The task → Copy out every line of the records where the string "frontline" occurs.

(Raw data Opens)

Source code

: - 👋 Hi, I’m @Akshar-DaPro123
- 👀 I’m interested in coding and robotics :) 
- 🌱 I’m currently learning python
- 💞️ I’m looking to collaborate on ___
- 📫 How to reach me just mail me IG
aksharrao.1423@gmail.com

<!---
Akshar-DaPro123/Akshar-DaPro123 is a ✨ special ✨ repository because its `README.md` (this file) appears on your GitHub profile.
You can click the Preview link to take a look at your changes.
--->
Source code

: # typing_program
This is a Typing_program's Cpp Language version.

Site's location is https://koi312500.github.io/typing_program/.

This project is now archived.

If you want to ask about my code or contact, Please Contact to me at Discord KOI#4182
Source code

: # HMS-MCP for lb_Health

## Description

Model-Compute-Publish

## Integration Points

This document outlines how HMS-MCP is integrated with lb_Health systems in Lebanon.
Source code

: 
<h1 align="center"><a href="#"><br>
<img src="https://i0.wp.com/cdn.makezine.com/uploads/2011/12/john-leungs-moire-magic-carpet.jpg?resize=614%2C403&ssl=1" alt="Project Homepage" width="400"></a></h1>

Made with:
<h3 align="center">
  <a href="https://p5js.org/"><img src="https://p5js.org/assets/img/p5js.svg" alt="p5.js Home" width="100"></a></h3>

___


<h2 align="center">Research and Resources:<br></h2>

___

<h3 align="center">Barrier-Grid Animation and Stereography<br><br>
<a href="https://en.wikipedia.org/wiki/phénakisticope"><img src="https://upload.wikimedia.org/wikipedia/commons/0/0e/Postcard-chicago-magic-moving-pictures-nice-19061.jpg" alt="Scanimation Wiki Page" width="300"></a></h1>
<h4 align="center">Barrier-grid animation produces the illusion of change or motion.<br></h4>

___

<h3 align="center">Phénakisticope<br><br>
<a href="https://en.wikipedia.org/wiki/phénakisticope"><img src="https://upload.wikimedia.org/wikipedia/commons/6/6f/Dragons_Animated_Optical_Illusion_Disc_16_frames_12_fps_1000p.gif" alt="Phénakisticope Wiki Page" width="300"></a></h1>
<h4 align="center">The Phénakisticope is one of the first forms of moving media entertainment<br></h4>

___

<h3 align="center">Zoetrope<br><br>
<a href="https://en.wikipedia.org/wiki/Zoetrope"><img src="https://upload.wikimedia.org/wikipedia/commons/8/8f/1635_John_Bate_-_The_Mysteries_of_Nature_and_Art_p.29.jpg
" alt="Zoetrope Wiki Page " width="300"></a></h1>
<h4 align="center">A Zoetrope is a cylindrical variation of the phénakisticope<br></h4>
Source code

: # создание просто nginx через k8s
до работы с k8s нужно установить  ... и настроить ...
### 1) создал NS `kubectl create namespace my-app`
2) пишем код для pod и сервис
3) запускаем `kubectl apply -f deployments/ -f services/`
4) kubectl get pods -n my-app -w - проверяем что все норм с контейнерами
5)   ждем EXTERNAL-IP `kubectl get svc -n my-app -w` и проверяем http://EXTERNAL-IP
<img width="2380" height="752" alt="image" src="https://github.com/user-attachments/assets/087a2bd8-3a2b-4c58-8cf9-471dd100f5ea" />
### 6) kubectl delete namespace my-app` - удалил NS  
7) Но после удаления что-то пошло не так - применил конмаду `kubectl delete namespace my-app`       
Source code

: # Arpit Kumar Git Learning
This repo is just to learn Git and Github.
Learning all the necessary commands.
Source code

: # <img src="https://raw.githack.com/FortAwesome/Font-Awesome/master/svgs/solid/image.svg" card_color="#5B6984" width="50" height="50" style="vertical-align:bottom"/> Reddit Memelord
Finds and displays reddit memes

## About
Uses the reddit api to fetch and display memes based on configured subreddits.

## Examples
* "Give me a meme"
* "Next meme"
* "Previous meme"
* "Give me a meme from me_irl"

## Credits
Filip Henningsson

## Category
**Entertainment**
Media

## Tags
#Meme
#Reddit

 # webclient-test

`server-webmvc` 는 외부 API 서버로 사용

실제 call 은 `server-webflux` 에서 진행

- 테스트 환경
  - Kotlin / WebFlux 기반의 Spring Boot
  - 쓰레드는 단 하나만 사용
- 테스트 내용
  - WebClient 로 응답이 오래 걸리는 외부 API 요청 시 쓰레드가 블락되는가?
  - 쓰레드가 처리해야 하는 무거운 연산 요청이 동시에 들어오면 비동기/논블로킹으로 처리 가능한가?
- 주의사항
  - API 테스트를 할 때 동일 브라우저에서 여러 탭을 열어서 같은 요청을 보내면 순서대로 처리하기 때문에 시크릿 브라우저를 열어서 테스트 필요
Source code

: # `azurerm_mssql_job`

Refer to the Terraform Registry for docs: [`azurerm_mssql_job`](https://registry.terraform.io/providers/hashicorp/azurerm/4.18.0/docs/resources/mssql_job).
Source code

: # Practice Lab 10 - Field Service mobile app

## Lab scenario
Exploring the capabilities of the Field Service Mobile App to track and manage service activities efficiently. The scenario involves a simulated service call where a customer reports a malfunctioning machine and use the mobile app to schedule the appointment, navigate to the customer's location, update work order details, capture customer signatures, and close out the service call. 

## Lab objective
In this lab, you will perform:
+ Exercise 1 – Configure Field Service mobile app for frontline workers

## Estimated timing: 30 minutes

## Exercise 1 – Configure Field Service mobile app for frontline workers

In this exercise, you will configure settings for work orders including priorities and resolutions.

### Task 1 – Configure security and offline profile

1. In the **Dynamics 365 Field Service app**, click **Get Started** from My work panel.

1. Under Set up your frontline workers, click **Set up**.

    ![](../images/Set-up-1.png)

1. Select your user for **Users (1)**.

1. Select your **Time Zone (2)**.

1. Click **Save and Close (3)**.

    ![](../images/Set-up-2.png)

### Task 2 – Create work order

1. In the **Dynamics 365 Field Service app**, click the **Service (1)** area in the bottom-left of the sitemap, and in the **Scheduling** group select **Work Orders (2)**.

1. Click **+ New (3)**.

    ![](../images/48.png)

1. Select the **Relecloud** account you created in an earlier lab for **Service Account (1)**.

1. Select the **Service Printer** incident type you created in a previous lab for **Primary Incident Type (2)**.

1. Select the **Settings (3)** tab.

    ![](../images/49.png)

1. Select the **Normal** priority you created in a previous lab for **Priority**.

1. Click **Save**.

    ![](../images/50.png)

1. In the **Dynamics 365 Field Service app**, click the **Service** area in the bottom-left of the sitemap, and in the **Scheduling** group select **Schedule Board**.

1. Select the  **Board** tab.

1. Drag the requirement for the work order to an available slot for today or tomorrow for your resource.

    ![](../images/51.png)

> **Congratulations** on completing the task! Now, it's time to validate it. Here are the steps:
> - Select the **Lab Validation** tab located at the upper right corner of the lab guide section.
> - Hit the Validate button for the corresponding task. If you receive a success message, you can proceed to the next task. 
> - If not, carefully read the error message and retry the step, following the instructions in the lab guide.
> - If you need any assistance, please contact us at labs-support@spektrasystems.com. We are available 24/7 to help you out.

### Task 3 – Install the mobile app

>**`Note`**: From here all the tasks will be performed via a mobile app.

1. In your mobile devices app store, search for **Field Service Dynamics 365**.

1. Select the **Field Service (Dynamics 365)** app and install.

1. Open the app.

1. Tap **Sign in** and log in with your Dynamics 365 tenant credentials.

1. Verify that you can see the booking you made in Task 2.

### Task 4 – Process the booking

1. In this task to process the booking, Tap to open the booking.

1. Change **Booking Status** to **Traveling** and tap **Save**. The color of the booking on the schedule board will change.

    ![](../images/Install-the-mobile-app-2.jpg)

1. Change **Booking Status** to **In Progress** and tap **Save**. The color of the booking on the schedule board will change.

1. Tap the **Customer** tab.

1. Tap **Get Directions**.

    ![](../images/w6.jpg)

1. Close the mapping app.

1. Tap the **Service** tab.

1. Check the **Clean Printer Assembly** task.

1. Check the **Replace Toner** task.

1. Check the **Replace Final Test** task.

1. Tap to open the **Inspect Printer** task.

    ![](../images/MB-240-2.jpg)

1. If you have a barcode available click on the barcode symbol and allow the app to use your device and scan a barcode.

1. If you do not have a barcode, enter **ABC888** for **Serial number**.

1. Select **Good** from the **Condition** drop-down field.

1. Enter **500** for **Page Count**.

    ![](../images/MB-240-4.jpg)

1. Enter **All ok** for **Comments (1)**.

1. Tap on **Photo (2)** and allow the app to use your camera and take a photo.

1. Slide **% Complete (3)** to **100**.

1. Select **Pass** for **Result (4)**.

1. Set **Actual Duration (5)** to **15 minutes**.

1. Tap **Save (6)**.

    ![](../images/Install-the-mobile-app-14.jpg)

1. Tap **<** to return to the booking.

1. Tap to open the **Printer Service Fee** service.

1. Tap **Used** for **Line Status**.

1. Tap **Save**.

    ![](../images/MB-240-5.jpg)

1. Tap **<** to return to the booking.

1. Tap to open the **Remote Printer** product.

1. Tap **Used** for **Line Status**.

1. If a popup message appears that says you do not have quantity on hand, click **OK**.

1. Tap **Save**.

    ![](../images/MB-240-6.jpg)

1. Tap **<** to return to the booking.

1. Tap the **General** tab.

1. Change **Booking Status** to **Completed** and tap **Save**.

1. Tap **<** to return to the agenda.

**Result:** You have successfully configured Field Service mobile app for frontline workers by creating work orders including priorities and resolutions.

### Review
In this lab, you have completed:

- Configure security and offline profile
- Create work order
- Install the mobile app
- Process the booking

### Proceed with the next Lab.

(Raw data Closes)

Solution to the exercise →
+ Exercise 1 – Configure Field Service mobile app for frontline workers
## Exercise 1 – Configure Field Service mobile app for frontline workers
1. Under Set up your frontline workers, click **Set up**.
**Result:** You have successfully configured Field Service mobile app for frontline workers by creating work orders including priorities and resolutions.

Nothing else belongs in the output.